I apologize if this seems simple, but I have spent an absurd amount of time chasing Google searches in circles and I can't seem to find an answer to this problem...
I have a series of excel files (of .csv type) that I need to import. They are composed of data consisting of 9 columns separated by |. Looks something like this:
1 CustID|Animal Adopted|Description|Year|Adoption date|dob|Fee|Paid
2 123|Horse|I got a Horse|2011|2011-01-31|1991-03-01|8.00|NO
3 0101|Horse|I got a Horse|2006|2006-01-31|1987-21-01|50.00|NO
4 1929|Fish|I adopted a fish and for some reason this requires a very long description |2001|2001-12-31|1991-10-01|5.00|YES
5 199|Fish|I adopted a fish and for some reason this requires a very long description |2001|2001-12-31|1991-10-01|5.00|YES
6 0101|Dog|another really long description for adopting a dog because they are awesome
7 |2003|2003-05-11|1999-04-01|50.00|(null)

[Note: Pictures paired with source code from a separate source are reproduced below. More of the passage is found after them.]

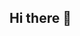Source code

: ## Hi there 👋

<!--
**sumitmalik51/sumitmalik51** is a ✨ _special_ ✨ repository because its `README.md` (this file) appears on your GitHub profile.

# Sumit Malik

**Location:** Bangalore  
**Occupation:** Working from home  
**Specialization:** Microsoft Azure, Cloud, Cloud Automation

## About Me
I am Sumit Malik, passionate about cloud technologies and automation. Currently, I am focused on enhancing my skills and contributing to various projects related to Microsoft Azure.

## Achievements
- Quickdraw (x2)
- Arctic Code Vault Contributor

## What I'm Up To
- 🔭 I’m currently working on developing scalable cloud solutions using Microsoft Azure.
- 🌱 I’m currently learning Kubernetes and advanced Azure DevOps practices.
- 👯 I’m looking to collaborate on open-source cloud automation projects.
- 🤔 I’m looking for help with implementing best practices in cloud security.
- 💬 Ask me about anything related to Microsoft Azure and cloud automation.
- 📫 How to reach me: You can email me at [your-email@example.com](mailto:sumitmalik51@gmail.com) or connect with me on [LinkedIn](https://www.linkedin.com/in/sumitmalik51).
- 😄 Pronouns: He/Him
- ⚡ Fun fact: I love hiking and have summited some of the tallest peaks in the region.

## GitHub Stats
![Sumit Malik's GitHub Stats](https://github-readme-stats.vercel.app/api?username=sumitmalik51&show_icons=true&theme=radical)

## Popular Repositories
1. [AZ-100-MicrosoftAzureInfrastructureDeployment](https://github.com/sumitmalik51/AZ-100-MicrosoftAzureInfrastructureDeployment)
2. [Microservices-architecture-master-doc](https://github.com/sumitmalik51/Microservices-architecture-master-doc)
3. [MCW-SQL-Server-hybrid-cloud-](https://github.com/sumitmalik51/MCW-SQL-Server-hybrid-cloud-)
4. [MCW-MCW-Real-time-data-with-Azure-Database-for-PostgreSQL-Hyperscale](https://github.com/sumitmalik51/MCW-MCW-Real-time-data-with-Azure-Database-for-PostgreSQL-Hyperscale)
5. [Microsoft-Cloud-Workshop](https://github.com/sumitmalik51/Microsoft-Cloud-Workshop)
6. [readme.md](https://github.com/sumitmalik51/readme.md)

## Connect with Me
- [GitHub Profile](https://github.com/sumitmalik51)
- [LinkedIn](https://www.linkedin.com/in/sumitmalik51)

8 0102|Dog|another really long description for adopting a dog because they are awesome
9 |2003|2003-05-11|1989-04-01|51.00|(null)
10 9330|Cat|Mr.Kitty is a kitty who is so fat and cute and furry|2010|2010-10-11|1986-10-20|10000.00|YES
11 1933|Hamster|Doing a dance in tube city.
12 |2011|2011-12-05|2005-06-01|4.00|(null)
Thus when imported into R it does this
CustID Animal.Adopted Description Year Adoption.date dob Fee Paid..
1 123 Horse I got a Horse 2011 2011-01-31 1991-03-01 8 NO,,
2 101 Horse I got a Horse 2006 2006-01-31 1987-21-01 50 NO,,
3 1929 Fish I adopted a fish,and for some reason,this requires a very long description 2001 2001-12-31 1991-10-01 5 YES
4 199 Fish I adopted a fish,and for some reason,this requires a very long description 2001 2001-12-31 1991-10-01 5 YES
5 101 Dog another really long description,for adopting a dog because they are awesome, NA
6 NA 2003 2003-05-11 1999-04-01 50.00 (null),, NA
7 102 Dog another really long description,for adopting a dog because they are awesome, NA
8 NA 2003 2003-05-11 1989-04-01 51.00 (null),, NA
9 9330 Cat Mr.Kitty is a kitty who is so fat,and cute,and furry 2010 2010-10-11 1986-10-20 10000 YES
10 1933 Hamster Doing a dance,in tube city., NA
11 NA 2011 2011-12-05 2005-06-01 4.00 (null),, NA
>
This severely impacts the accuracy of my results later when I try to categorize my data. Lines 5 & 6, 7 & 8, and 10 & 11 represent the problem, as half of the column data is on the first row and the other half is in the second.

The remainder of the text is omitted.